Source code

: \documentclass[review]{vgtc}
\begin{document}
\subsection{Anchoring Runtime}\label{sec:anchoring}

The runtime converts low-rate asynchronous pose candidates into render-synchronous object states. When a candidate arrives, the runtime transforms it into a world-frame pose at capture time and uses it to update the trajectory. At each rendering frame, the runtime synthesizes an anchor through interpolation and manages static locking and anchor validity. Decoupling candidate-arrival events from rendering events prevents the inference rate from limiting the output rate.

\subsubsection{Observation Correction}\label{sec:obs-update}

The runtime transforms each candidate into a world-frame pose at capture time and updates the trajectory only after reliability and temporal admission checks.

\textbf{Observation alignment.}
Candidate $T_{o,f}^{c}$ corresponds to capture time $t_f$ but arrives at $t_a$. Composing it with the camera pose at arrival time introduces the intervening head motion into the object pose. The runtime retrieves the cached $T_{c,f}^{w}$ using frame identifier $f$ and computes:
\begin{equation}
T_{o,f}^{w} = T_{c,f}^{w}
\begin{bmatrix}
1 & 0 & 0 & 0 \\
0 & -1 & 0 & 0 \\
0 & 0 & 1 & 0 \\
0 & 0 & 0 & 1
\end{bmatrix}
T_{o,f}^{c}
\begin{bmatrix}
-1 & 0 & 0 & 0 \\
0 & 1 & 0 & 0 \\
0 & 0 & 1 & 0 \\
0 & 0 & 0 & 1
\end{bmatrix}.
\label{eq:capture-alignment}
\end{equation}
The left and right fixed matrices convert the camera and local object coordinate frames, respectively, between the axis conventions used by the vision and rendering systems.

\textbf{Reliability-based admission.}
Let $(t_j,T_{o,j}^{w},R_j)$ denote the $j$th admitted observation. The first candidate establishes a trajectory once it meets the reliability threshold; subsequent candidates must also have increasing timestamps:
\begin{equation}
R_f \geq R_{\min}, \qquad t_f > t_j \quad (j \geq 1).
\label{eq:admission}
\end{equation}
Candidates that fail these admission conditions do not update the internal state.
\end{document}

=====

What is needed: Once you have gone through the listing, state the number of lines holding the word "trajectory" and nothing else.

Finished task: 3